Moose::Meta::Attribute - The Moose attribute metaclass

=head1 DESCRIPTION

This is a subclass of L<Class::MOP::Attribute> with Moose specific
extensions.

For the most part, the only time you will ever encounter an
instance of this class is if you are doing some serious deep
introspection. To really understand this class, you need to refer
to the L<Class::MOP::Attribute> documentation.

=head1 METHODS

=head2 Overridden methods

These methods override methods in L<Class::MOP::Attribute> and add
Moose specific features. You can safely assume though that they
will behave just as L<Class::MOP::Attribute> does.

=over 4

=item B<new>

=item B<clone>

=item B<does>

=item B<initialize_instance_slot>

=item B<install_accessors>

=item B<remove_accessors>

=item B<install_delegation>

=item B<remove_delegation>

=item B<accessor_metaclass>

=item B<delegation_metaclass>

=item B<get_value>

=item B<set_value>

  eval { $point->meta->get_attribute('x')->set_value($point, 'forty-two') };
  if($@) {
    print "Oops: $@\n";
  }

I<Attribute (x) does not pass the type constraint (Int) with 'forty-two'>

Before setting the value, a check is made on the type constraint of
the attribute, if it has one, to see if the value passes it. If the
value fails to pass, the set operation dies with a L<throw_error>.
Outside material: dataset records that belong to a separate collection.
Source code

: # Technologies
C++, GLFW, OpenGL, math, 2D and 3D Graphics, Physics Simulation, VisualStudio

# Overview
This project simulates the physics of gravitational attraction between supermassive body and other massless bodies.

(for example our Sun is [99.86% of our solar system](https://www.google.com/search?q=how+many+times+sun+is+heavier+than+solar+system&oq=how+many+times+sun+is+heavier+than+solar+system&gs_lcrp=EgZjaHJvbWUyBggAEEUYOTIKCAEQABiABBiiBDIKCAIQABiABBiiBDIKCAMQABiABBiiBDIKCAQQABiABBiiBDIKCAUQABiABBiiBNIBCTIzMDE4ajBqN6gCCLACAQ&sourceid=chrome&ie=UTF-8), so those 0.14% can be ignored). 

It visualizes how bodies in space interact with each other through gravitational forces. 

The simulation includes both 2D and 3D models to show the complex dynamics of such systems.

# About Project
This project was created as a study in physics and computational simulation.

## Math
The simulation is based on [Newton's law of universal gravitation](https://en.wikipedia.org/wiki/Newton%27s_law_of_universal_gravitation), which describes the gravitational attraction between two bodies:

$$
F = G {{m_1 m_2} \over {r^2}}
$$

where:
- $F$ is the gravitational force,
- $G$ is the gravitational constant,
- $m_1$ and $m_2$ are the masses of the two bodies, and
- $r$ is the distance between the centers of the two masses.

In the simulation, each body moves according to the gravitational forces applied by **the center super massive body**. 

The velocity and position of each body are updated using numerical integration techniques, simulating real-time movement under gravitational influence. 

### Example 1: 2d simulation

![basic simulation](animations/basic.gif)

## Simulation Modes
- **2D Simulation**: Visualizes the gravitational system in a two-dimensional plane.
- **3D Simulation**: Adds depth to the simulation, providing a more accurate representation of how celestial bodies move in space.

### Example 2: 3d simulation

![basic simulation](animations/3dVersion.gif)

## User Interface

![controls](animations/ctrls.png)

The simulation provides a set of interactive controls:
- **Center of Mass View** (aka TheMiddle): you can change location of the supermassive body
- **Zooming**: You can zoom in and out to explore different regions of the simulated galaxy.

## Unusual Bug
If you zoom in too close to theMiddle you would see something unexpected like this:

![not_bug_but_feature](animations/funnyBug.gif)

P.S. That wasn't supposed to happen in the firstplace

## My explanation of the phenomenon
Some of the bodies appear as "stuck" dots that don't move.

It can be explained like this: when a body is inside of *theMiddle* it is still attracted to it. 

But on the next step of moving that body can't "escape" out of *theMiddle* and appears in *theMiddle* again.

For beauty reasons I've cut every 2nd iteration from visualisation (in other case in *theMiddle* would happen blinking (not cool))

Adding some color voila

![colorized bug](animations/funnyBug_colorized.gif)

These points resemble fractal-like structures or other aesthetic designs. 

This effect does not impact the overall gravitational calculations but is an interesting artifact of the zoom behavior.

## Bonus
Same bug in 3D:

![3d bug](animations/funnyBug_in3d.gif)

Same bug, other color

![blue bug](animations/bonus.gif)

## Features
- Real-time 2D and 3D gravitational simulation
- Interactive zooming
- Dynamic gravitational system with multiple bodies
Any coercion to convert values is done before checking the type constraint.

To check a value against a type constraint before setting it, fetch the
attribute instance using L<Class::MOP::Class/find_attribute_by_name>,
fetch the type_constraint from the attribute using L<Moose::Meta::Attribute/type_constraint>
and call L<Moose::Meta::TypeConstraint/check>. See L<Moose::Cookbook::Basics::Recipe4>
for an example.

=back

=head2 Additional Moose features

Moose attributes support type-constraint checking, weak reference
creation and type coercion.

=over 4

=item B<throw_error>

Delegates to C<associated_class> or C<Moose::Meta::Class> if there is none.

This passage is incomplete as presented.